++++ Extracted information
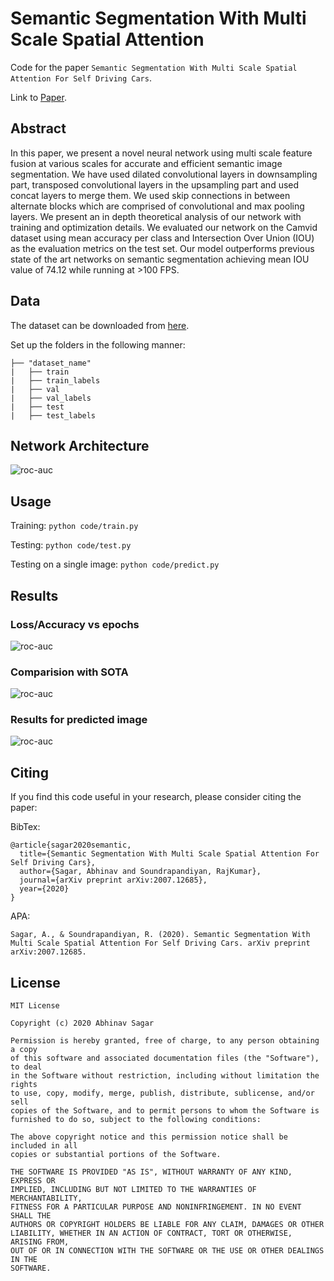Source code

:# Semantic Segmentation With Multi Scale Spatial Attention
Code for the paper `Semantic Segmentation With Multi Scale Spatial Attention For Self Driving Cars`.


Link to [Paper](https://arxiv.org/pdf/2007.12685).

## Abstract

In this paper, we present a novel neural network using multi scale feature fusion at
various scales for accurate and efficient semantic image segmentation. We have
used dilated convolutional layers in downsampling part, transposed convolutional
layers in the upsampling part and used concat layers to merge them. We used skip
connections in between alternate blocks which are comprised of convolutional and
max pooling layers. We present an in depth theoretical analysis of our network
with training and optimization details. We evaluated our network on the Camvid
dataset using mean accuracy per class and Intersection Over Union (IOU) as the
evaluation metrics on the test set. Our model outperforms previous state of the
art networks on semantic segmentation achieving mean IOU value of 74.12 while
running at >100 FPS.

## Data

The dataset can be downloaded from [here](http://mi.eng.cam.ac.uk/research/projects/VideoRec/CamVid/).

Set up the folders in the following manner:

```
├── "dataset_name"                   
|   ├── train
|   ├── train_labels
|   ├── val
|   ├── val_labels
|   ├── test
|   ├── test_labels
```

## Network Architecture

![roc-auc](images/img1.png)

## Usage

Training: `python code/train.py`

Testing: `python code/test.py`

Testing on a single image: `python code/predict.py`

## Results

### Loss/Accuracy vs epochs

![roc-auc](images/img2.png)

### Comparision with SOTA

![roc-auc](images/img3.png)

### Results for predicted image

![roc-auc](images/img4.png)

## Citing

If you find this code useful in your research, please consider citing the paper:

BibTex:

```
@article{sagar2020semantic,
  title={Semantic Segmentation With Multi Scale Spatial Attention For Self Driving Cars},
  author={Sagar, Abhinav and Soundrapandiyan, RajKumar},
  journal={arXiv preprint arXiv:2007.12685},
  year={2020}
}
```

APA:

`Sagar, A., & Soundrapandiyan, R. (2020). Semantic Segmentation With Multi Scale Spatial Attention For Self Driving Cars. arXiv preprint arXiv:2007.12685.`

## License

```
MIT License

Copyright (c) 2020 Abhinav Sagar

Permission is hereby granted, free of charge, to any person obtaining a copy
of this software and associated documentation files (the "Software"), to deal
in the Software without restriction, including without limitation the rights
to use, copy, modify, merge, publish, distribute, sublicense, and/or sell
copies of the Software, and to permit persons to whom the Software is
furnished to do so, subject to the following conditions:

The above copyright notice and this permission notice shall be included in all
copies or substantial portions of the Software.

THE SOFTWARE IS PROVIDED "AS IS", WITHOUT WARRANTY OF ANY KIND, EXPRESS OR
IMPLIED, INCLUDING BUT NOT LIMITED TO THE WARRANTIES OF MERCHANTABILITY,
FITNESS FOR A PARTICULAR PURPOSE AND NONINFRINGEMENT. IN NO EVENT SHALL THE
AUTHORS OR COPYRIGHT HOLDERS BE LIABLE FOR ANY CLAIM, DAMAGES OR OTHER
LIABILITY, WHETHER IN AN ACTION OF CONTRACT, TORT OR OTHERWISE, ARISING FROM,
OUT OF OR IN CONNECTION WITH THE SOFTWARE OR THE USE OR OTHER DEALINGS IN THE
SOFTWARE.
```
++++++++
++++ Extracted information
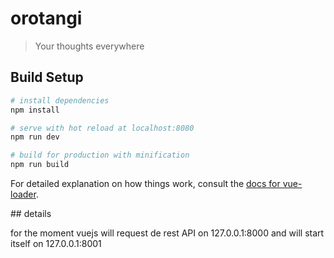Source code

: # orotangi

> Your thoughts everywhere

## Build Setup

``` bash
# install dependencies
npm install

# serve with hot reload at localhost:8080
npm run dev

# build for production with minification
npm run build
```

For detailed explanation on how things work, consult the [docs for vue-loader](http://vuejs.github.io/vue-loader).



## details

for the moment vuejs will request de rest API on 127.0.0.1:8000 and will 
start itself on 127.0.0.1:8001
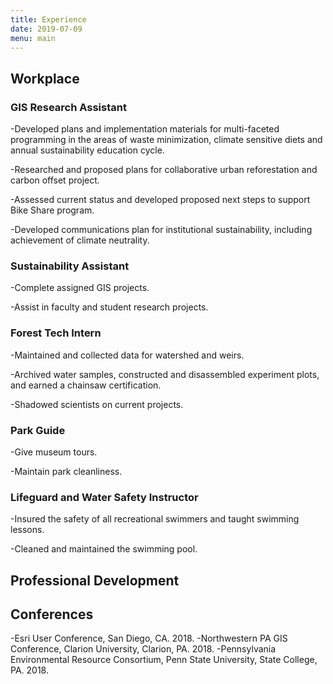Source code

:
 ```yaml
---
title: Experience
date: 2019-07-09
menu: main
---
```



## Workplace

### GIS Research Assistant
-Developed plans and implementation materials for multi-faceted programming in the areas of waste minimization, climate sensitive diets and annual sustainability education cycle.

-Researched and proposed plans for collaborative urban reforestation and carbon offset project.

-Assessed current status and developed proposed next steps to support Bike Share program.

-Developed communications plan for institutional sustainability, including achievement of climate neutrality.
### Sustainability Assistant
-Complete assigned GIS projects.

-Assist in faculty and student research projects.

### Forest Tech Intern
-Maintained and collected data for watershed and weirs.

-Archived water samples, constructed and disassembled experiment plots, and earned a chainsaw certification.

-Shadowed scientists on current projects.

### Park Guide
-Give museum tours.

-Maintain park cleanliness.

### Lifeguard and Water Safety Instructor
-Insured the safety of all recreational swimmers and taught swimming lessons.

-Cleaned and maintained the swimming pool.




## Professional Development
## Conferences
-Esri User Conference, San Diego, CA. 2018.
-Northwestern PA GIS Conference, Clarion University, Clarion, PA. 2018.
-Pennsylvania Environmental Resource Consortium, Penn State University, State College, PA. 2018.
++++++++
++++ Extracted information
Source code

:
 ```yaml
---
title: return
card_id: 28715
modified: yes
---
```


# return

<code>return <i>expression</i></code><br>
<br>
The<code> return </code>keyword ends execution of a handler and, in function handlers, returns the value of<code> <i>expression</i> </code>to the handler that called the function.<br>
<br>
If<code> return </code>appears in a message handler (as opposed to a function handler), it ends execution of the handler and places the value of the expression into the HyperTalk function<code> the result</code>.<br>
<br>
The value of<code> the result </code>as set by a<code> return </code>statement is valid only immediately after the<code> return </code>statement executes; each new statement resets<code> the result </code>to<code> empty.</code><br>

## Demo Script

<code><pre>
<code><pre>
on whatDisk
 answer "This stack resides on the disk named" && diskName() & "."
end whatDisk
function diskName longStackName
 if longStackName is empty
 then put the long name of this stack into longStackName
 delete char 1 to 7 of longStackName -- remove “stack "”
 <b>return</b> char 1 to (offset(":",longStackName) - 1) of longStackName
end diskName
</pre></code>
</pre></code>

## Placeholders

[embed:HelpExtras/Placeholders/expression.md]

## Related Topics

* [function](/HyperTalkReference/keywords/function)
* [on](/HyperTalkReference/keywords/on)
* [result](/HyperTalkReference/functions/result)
++++++++
**Task requirements**
For the listing above, state how many lines contain the word "preprint", with no other words.

**Response**
2